→ **What is needed**
Take from the records below each line that holds "https".

┌──

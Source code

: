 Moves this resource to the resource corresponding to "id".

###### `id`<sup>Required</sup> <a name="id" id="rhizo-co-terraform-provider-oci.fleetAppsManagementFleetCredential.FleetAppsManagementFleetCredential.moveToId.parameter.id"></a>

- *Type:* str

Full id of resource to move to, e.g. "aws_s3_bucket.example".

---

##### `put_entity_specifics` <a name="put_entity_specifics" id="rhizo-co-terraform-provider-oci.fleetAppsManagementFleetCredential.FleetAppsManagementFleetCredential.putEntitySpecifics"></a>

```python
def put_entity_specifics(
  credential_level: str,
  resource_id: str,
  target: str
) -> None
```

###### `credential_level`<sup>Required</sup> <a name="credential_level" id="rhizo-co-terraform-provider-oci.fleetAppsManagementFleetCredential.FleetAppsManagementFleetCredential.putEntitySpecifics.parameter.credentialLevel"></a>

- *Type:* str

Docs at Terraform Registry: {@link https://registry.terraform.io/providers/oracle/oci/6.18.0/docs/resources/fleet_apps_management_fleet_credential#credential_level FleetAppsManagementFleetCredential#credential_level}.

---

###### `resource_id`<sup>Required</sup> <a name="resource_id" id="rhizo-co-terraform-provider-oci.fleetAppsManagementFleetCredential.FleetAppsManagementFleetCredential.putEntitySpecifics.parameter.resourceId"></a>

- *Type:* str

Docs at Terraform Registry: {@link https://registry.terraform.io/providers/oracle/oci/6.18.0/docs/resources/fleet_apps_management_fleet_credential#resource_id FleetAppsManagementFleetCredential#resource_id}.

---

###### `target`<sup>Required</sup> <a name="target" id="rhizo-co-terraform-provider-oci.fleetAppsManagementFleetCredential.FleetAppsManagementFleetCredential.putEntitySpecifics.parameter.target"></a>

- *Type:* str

└──
┌──

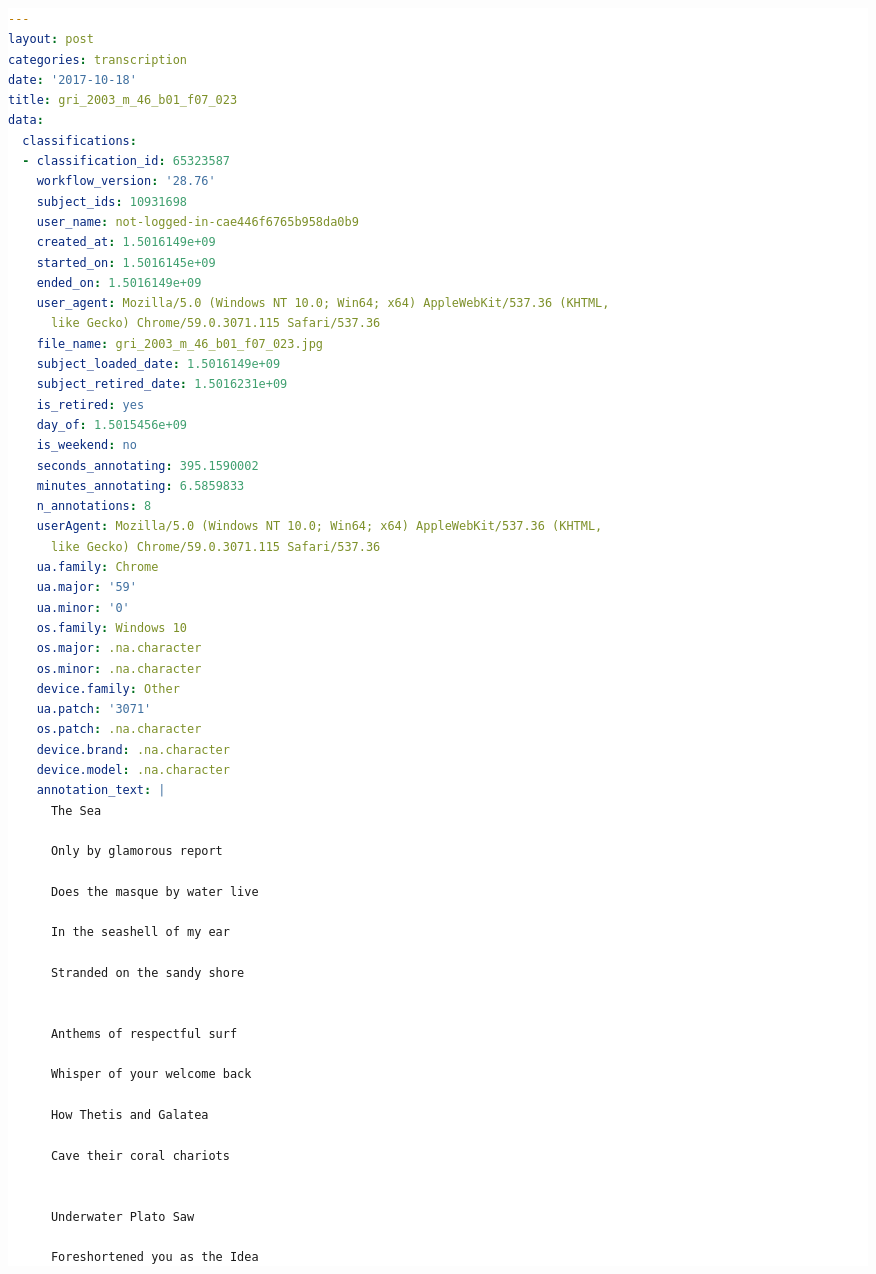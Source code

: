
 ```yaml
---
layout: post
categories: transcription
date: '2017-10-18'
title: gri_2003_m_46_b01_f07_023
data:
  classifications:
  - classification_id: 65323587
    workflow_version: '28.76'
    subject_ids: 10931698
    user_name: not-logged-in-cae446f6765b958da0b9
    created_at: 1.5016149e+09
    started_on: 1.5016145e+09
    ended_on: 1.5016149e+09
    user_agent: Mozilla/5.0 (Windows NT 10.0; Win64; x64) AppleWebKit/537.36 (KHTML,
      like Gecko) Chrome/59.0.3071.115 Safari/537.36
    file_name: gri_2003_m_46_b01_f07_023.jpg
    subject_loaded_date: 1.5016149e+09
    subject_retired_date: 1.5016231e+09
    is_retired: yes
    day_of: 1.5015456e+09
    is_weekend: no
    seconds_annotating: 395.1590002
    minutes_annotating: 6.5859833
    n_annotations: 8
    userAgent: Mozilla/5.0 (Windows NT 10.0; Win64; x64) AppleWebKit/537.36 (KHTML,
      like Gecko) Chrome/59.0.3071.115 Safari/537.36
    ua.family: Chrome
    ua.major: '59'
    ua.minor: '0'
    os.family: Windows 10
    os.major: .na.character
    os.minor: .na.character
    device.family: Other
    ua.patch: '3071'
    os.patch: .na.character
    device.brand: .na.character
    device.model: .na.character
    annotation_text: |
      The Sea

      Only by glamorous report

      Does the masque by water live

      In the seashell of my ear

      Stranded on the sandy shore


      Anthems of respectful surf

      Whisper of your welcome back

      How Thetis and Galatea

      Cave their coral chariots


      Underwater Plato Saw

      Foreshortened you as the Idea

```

└──
┌──

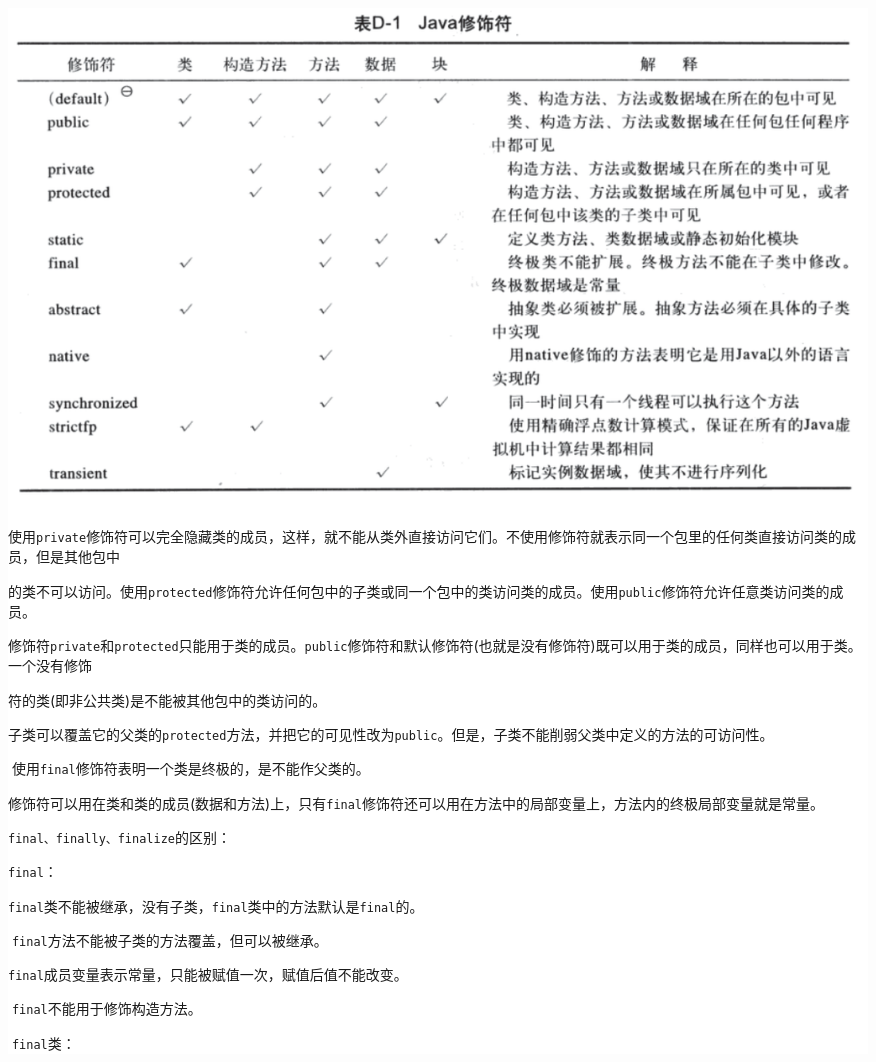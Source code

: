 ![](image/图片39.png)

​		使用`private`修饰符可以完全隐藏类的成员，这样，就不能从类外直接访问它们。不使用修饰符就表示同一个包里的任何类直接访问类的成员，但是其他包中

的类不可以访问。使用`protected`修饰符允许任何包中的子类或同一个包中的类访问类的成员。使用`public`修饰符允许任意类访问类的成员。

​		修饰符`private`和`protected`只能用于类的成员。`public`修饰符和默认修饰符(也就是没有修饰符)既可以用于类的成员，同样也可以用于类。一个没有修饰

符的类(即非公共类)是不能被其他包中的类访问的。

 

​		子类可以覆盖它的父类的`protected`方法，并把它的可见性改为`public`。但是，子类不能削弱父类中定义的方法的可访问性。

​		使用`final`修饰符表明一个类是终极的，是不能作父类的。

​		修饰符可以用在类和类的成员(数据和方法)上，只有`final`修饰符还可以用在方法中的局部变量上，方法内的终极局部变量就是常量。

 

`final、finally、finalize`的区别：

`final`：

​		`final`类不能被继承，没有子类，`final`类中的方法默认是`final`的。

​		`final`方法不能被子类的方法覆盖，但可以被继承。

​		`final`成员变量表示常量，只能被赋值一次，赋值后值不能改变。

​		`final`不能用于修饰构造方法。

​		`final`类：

└──

→ **Reply**
Docs at Terraform Registry: {@link https://registry.terraform.io/providers/oracle/oci/6.18.0/docs/resources/fleet_apps_management_fleet_credential#credential_level FleetAppsManagementFleetCredential#credential_level}.
Docs at Terraform Registry: {@link https://registry.terraform.io/providers/oracle/oci/6.18.0/docs/resources/fleet_apps_management_fleet_credential#resource_id FleetAppsManagementFleetCredential#resource_id}.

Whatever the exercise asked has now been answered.